The job is to find each line in the entries holding the string "Type" and copy that line.

#### Records ####

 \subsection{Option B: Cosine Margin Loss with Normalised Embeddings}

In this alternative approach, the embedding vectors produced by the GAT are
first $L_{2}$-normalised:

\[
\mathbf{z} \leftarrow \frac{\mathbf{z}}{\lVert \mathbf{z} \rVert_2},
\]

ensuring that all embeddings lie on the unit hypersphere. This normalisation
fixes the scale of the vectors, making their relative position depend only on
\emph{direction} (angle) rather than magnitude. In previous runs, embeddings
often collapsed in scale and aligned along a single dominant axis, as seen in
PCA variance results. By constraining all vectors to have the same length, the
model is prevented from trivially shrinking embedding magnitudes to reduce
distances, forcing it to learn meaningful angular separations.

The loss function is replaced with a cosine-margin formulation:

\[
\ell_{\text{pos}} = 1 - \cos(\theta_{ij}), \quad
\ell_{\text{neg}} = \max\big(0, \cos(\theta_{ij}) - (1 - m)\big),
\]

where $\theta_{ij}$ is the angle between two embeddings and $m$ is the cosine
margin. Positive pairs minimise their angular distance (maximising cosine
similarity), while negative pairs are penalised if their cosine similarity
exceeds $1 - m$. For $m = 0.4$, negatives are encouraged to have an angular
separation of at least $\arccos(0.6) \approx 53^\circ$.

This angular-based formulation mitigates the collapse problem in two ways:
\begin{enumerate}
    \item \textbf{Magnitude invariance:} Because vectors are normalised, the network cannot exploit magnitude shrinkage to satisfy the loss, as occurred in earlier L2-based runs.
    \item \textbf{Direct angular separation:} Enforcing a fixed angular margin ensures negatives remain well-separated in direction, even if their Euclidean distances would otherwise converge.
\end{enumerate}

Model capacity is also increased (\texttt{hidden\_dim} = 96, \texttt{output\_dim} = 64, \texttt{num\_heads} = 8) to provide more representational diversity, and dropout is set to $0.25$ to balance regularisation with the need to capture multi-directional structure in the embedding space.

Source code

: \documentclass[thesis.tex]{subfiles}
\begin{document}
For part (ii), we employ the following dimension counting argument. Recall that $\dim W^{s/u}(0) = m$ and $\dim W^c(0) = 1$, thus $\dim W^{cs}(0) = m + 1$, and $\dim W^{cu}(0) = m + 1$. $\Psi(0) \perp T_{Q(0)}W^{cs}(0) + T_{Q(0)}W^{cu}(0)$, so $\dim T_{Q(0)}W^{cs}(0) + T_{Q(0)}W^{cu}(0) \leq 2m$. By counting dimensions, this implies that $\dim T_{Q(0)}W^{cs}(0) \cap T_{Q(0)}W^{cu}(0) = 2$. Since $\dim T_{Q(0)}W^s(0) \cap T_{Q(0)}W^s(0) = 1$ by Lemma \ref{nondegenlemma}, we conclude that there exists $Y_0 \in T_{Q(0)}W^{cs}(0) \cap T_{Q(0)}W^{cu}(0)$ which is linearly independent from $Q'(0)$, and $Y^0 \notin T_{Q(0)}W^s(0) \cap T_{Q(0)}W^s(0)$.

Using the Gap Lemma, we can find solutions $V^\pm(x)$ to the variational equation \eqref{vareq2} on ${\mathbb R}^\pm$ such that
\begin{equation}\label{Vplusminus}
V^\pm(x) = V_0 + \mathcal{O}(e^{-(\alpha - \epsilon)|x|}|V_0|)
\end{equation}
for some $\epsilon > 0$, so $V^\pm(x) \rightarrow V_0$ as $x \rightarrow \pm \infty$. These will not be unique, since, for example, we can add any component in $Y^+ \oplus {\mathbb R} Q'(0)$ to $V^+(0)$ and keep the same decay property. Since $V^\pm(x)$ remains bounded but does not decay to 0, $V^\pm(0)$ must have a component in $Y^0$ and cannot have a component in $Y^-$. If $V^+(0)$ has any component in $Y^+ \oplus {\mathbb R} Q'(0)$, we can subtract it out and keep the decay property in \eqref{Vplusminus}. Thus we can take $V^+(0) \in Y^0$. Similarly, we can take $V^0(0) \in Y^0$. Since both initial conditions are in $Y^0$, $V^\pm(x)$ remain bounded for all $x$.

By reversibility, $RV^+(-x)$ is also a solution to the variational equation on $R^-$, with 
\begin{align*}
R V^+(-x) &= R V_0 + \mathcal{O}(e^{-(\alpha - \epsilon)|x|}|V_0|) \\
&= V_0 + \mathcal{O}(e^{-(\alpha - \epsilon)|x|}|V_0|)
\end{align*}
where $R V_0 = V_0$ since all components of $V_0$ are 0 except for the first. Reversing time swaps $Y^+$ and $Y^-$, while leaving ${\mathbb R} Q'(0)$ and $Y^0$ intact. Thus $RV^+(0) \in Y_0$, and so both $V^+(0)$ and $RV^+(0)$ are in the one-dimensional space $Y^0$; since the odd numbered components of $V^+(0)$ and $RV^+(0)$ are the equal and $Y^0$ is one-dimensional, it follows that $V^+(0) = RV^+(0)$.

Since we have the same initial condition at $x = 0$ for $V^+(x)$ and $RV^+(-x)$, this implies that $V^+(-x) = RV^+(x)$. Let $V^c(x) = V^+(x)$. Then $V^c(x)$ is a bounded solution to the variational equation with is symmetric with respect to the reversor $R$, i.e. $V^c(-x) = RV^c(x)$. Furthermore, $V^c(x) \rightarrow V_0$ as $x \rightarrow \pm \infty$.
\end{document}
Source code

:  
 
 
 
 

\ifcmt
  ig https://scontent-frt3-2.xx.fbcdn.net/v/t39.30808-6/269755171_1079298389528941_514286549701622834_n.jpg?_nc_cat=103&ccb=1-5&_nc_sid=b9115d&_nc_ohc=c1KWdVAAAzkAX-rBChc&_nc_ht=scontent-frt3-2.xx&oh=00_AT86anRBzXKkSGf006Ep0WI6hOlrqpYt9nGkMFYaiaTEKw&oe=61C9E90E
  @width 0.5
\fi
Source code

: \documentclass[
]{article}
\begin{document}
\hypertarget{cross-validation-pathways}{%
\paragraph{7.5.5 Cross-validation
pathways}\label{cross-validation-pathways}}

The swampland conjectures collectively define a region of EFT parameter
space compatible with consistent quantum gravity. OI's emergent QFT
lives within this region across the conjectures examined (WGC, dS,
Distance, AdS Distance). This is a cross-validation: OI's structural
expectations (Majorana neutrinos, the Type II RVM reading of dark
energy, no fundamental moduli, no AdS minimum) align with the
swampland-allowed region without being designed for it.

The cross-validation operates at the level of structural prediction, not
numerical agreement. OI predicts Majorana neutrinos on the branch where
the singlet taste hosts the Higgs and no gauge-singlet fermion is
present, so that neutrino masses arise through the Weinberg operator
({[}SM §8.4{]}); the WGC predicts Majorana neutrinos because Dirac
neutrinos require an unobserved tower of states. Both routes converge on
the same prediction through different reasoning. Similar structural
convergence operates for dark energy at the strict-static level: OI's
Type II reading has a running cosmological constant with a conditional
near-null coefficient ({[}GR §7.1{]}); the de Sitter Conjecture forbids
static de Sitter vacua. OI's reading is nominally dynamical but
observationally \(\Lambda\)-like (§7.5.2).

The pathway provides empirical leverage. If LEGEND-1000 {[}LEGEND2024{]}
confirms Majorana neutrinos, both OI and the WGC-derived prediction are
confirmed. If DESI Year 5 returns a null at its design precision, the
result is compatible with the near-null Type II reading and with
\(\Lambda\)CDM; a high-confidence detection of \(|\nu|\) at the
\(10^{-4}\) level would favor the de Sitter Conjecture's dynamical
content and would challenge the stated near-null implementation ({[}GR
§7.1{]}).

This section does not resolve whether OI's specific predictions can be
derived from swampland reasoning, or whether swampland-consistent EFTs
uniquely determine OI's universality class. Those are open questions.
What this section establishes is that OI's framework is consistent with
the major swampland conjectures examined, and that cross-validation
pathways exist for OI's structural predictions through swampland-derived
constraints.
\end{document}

####

» Response to this exercise
expectations (Majorana neutrinos, the Type II RVM reading of dark
Type II reading has a running cosmological constant with a conditional
result is compatible with the near-null Type II reading and with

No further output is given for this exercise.